While the drumbeat of boiler retirement is unabated, many power generation companies are able to continue to run boiler units 50+ years thanks to rigorous inspection and maintenance programs. Nevertheless, units tend to see fireside corrosion and erosion from the normal wear inherent in a pulverized coal boiler.  This type of wear-and-tear gets most of the focus, but it is just the obvious squeaky-wheel.  Let’s look at another prominent maintenance challenge.

Damage mechanisms can also exist in the Inner Diameter (ID) of boiler tubes. ID-side boiler tube corrosion can cause unplanned outages to address the issue. Boiler tube damage mechanisms are exacerbated by low water flow or flow disruption, often occurring around field weld lines. Due to the flow disruption, the likelihood of eventual tube damage is high just based on heavy local deposit growth.  Water chemistry issues caused by pre-boiler sources provide the chemical suspects that interact with tube walls.  These issues, combined, tend to produce deposits that are probable locations for Under Deposit Corrosion (UDC) to begin attacking the tube.  During our inspections, we’ve identified UDC and other hydrogen attacking mechanisms that can lead to  embrittlement of the metal and ultimate tube rupture failure. This can result in a catastrophic event.

Image from iOS (5)-1

This is not a one-spot problem. Nor a one-spot solution.

When a unit is taken offline for repairs, there is an urgent need to get it back online to generate power (and money) as soon as possible. Currently, inspections are done manually, requiring scaffolding and other access methods, and taking extended time to complete. The small amount of data coming from manual inspections can result in defect identification that is incomplete at best, or missed altogether at worst.

Repair teams are dispatched to make spot repairs on areas identified by manual inspection. The unit management thinks they have found and repaired the problem. However, after repairs and unit restart, maintenance teams discover additional corrosion problems that force the unit back into costly downtime, often in less than 24 hours after the previous repairs had been made. (To paraphrase Sallah (John Rhys-Davies) in the movie Raiders of the Lost Ark, “They’re looking in the wrong place!”)

As a result, power generation companies are exploring the use of robotic inspection technology to gather more actionable data in a much shorter amount of time.

More Data in Days not Weeks

In one recent engagement, Gecko Robotics completed a total boiler tube unit inspection in around three days, using two robots, utilizing swing stages instead of scaffolding and working around the clock. A previous manual inspection had taken 1½ weeks to complete, plus more time for data analysis.
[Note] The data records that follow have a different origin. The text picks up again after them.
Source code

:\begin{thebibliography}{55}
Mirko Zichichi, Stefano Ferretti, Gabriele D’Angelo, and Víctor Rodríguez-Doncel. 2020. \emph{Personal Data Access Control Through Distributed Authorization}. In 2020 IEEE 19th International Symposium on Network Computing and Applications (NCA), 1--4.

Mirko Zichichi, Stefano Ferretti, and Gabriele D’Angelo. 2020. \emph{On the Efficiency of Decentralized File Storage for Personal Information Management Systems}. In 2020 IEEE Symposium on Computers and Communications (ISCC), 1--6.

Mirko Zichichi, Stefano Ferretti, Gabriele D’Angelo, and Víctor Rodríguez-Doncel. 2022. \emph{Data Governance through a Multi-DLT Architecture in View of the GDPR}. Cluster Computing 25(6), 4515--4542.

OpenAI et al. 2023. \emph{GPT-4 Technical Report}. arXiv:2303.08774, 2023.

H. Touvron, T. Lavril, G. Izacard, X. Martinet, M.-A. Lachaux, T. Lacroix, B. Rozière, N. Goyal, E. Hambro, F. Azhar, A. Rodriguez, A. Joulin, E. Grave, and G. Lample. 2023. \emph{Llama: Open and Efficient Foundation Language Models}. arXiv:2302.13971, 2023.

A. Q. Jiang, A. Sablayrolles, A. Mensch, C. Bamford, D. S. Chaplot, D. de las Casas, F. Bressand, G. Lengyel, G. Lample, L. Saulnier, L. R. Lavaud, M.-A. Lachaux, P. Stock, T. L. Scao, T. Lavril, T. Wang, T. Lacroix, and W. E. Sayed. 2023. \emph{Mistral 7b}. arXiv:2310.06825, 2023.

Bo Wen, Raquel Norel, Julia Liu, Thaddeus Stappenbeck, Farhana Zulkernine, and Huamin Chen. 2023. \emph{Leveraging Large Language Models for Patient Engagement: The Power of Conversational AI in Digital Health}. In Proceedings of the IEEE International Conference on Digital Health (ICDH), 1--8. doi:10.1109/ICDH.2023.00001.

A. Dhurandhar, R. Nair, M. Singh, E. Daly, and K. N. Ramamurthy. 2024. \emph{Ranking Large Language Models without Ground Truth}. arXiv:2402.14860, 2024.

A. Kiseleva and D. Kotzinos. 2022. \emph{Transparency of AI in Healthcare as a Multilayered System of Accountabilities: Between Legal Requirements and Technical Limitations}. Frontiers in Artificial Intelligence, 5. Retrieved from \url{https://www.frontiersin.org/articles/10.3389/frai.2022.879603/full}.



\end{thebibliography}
During an outage or turnaround, even three days is a long time. The Gecko TOKA 3 Robots used on this assignment were running at a slower speed than they are normally capable of. This was to increase the number of readings taken in order to have more data points to analyze. At this site, we took 800 readings per boiler tube foot, for over 25 million readings in total. On a normal engagement the robot would move faster and produce around 5 million data points, still a lot more data than traditional inspection methods can deliver.  Our newest robots have been designed to go faster and collect more data to drive inspection times even lower.

Through the use of proprietary algorithms, Gecko was able to quickly pinpoint the locations of small scale defects. Defects are identified by geolocating the tube, height and angle of the reading that revealed tube wall thinning.  With the ability to deliver 50% of the data in just 24 hours after completion of the inspection, plant personnel were able to clearly identify the defects as UDC and could begin repair efforts. The remaining 50% of data was delivered just 24 hours after that. Using our interactive portal and downloadable thickness maps, the customer was able to conduct comprehensive repair planning that resulted in the boiler operating over 7 months without an unplanned outage.

Proof of Concept - a Good Way to Start

Rapid Ultrasonic Gridding (RUG) robots are the leading edge inspection technology for boilers and other fixed equipment. But, as with any innovative technology, companies are skeptical of committing to a large-scale project without a proof-of-concept demonstration.

For the power generation company referenced in this case, Gecko was brought in to do just one unit in the plant. As described, the assignment was completed in 3 days, with minimal logistics required for tube access.

Because of the success of the initial engagement, Gecko was awarded multiple unit inspections by the power generation company. At this writing, we have completed five unit inspections, with an expanded scope of work to include scanning for external wear, as well as ID corrosion.

Proof-of-Concept engagements and other one-off assignments have proven to be good starting points for power generation companies like this one. Company and engineering management are able to see first-hand the value that Gecko Robotics delivers. In this case, and many others, Gecko’s scope of work and length of engagement are expanded as a result.